#### RECORDS ####
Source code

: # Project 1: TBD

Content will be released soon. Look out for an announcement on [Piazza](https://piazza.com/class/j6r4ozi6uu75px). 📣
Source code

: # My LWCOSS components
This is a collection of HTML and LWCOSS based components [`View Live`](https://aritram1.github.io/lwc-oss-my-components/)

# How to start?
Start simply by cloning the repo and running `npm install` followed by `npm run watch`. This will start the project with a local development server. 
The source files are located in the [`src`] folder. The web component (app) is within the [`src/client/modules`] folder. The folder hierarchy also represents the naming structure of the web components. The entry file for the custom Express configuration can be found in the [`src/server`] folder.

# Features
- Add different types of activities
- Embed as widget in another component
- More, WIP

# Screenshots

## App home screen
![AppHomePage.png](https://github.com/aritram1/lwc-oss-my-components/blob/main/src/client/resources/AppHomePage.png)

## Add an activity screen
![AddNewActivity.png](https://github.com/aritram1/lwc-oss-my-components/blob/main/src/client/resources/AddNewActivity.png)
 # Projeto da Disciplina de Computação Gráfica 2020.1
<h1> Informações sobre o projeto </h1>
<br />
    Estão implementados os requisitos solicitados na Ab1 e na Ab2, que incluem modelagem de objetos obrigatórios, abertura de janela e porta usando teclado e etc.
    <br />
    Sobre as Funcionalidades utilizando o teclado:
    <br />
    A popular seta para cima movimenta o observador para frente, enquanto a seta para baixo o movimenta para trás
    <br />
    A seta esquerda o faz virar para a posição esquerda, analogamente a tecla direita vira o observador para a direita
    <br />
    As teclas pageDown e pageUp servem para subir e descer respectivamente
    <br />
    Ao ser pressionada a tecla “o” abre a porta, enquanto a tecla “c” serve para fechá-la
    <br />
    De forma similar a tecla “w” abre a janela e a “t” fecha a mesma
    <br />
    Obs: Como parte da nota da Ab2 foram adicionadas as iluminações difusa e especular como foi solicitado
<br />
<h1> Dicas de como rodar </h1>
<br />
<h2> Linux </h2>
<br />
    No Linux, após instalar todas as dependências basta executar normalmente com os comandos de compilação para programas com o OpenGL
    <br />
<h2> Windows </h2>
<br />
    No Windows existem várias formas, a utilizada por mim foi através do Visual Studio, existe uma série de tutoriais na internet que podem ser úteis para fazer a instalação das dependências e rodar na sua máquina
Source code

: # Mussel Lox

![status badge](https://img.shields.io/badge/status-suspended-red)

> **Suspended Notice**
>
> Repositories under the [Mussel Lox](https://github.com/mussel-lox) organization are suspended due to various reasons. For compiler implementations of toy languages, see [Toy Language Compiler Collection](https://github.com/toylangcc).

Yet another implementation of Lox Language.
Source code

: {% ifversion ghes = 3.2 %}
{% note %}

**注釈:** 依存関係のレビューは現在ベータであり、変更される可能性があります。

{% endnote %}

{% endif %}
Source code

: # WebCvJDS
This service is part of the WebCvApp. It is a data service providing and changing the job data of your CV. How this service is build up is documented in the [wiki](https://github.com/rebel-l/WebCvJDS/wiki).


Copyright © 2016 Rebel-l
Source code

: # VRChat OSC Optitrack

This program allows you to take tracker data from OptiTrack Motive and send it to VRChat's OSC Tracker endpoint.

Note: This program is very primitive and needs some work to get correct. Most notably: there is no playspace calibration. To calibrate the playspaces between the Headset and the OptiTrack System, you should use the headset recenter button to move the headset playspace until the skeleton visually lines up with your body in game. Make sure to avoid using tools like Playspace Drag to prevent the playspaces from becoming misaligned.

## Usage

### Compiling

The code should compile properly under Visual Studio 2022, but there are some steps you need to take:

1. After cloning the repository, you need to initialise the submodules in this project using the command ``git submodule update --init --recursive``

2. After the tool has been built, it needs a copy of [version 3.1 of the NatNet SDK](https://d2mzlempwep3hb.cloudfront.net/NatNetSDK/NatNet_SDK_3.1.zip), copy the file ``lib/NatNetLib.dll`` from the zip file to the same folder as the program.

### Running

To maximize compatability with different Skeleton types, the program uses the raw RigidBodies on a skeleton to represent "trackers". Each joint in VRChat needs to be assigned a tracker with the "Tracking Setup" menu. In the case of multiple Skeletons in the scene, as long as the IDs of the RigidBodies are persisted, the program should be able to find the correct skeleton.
####
§ **TASK DETAILS**:
All lines above from the one holding "<h2> Windows </h2>" to the one holding "This program allows", inclusive, are to be copied exactly; no other line is wanted.

§ **WRITTEN REPLY**:
<h2> Windows </h2>
<br />
    No Windows existem várias formas, a utilizada por mim foi através do Visual Studio, existe uma série de tutoriais na internet que podem ser úteis para fazer a instalação das dependências e rodar na sua máquina
Source code

: # Mussel Lox

![status badge](https://img.shields.io/badge/status-suspended-red)

> **Suspended Notice**
>
> Repositories under the [Mussel Lox](https://github.com/mussel-lox) organization are suspended due to various reasons. For compiler implementations of toy languages, see [Toy Language Compiler Collection](https://github.com/toylangcc).

Yet another implementation of Lox Language.
Source code

: {% ifversion ghes = 3.2 %}
{% note %}

**注釈:** 依存関係のレビューは現在ベータであり、変更される可能性があります。

{% endnote %}

{% endif %}
Source code

: # WebCvJDS
This service is part of the WebCvApp. It is a data service providing and changing the job data of your CV. How this service is build up is documented in the [wiki](https://github.com/rebel-l/WebCvJDS/wiki).


Copyright © 2016 Rebel-l
Source code

: # VRChat OSC Optitrack

This program allows you to take tracker data from OptiTrack Motive and send it to VRChat's OSC Tracker endpoint.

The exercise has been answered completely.